Deep Bilateral Learning for Real-Time Image Enhancements

Siggraph 2017

Visit our Project Page.

Michael Gharbi Jiawen Chen Jonathan T. Barron Samuel W. Hasinoff Fredo Durand

Maintained by Michael Gharbi (gharbi@mit.edu)

Tested on Python 2.7, Ubuntu 14.0, gcc-4.8.

Disclaimer

This is not an official Google product.

Setup

Dependencies

To install the Python dependencies, run:

cd hdrnet
pip install -r requirements.txt

Build

Our network requires a custom Tensorflow operator to “slice” in the bilateral grid. To build it, run:

cd hdrnet
make

To build the benchmarking code, run:

cd benchmark
make

Note that the benchmarking code requires a frozen and optimized model. Use hdrnet/bin/scripts/optimize_graph.sh and hdrnet/bin/freeze.py to produce these.

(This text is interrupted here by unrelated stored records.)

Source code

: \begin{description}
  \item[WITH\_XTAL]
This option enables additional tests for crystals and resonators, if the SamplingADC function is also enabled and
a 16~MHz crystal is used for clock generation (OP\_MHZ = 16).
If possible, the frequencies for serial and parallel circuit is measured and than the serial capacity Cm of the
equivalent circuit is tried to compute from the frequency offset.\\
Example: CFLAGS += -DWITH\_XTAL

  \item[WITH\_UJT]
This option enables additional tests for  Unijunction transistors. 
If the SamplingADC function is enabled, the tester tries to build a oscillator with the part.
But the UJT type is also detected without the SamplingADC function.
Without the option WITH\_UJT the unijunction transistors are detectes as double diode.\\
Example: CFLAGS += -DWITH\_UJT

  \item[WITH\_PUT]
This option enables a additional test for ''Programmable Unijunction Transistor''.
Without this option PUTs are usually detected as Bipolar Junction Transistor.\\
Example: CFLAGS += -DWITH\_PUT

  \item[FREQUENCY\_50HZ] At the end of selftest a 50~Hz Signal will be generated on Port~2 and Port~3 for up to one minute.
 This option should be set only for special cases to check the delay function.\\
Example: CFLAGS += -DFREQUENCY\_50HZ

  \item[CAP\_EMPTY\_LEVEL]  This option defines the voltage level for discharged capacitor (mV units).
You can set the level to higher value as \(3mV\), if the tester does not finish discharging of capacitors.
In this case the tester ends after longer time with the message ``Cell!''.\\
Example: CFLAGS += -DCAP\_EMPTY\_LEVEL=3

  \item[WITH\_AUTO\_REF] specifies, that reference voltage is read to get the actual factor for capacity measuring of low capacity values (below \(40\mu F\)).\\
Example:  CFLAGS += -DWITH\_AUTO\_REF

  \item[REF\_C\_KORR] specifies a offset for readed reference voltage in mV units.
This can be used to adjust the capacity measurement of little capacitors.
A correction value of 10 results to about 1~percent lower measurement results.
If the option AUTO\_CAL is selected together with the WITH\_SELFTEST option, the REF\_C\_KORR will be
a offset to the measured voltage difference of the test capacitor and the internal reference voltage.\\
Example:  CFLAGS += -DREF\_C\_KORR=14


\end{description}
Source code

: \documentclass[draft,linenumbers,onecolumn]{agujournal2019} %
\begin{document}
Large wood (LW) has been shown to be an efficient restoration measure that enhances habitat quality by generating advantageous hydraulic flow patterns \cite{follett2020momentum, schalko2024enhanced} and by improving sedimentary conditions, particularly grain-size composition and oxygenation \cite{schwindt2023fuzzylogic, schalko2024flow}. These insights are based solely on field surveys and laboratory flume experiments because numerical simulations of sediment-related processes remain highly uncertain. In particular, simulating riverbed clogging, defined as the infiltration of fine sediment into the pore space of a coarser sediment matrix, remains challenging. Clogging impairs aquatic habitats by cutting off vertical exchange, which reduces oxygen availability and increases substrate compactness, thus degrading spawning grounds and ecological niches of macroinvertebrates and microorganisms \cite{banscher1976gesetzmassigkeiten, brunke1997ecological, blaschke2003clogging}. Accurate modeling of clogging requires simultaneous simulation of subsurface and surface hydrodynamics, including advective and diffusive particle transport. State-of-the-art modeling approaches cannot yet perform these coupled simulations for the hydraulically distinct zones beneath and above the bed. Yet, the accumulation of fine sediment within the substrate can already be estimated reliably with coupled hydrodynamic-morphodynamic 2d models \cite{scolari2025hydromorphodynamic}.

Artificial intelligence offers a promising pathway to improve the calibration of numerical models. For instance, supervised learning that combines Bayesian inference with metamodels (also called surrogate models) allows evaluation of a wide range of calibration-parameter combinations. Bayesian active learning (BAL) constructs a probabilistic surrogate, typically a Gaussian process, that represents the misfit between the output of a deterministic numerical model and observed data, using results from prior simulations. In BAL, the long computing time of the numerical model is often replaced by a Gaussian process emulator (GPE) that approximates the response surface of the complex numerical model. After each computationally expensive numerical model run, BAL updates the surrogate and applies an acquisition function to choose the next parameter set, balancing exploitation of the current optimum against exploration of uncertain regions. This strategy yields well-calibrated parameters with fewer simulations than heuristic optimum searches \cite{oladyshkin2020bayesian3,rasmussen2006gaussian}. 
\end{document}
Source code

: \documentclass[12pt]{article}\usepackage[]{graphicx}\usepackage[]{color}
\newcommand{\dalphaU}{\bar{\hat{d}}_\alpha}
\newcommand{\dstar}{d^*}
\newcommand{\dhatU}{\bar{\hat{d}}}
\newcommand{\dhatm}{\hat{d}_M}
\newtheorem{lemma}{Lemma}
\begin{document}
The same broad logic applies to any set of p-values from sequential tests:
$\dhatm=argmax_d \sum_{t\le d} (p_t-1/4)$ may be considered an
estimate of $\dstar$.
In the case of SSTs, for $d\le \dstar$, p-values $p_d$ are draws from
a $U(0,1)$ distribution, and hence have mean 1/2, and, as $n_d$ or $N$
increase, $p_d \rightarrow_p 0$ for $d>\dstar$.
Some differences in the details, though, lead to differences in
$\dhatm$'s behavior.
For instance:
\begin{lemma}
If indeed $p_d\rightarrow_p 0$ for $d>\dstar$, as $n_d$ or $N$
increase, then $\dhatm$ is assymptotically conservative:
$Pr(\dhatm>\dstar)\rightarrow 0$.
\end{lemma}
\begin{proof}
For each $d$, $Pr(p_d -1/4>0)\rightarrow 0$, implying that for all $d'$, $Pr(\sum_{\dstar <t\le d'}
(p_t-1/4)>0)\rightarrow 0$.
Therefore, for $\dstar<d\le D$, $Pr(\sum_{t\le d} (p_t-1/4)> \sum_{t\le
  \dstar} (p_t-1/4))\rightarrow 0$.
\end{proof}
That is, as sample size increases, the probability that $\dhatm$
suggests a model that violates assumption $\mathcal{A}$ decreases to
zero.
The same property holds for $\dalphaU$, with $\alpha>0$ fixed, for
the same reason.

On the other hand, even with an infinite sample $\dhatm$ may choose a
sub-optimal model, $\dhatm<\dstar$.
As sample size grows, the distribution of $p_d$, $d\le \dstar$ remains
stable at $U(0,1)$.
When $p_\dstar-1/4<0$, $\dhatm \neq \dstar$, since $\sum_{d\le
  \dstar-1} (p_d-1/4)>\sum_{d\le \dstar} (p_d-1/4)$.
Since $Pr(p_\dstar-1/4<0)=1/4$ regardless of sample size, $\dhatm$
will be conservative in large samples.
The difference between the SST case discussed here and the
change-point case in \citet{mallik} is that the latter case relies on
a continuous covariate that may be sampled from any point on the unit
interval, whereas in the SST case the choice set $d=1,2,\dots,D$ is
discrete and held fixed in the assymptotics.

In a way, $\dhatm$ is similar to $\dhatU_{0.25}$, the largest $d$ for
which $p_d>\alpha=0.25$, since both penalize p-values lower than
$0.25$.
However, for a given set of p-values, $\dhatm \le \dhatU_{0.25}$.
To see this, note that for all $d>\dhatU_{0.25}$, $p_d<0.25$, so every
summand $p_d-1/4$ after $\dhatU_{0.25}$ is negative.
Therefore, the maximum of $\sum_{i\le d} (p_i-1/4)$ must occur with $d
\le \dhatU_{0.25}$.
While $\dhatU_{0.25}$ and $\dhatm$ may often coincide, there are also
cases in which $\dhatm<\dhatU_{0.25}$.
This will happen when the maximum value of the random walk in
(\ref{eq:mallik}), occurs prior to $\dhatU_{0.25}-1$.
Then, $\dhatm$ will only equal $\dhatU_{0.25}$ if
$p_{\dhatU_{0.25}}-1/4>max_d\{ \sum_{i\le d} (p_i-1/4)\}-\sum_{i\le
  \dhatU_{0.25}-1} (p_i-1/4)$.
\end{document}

To build the Android demo, see dedicated section below.

Test

Run the test suite to make sure the BilateralSlice operator works correctly:

cd hdrnet
py.test test

Download pretrained models

We provide a set of pretrained models. One of these is included in the repo (see pretrained_models/local_laplacian_sample). To download the rest of them run:

cd pretrained_models
./download.py

Usage

To train a model, run the following command:

./hdrnet/bin/train.py <checkpoint_dir> <path/to_training_data/filelist.txt>

Look at sample_data/identity/ for a typical structure of the training data folder.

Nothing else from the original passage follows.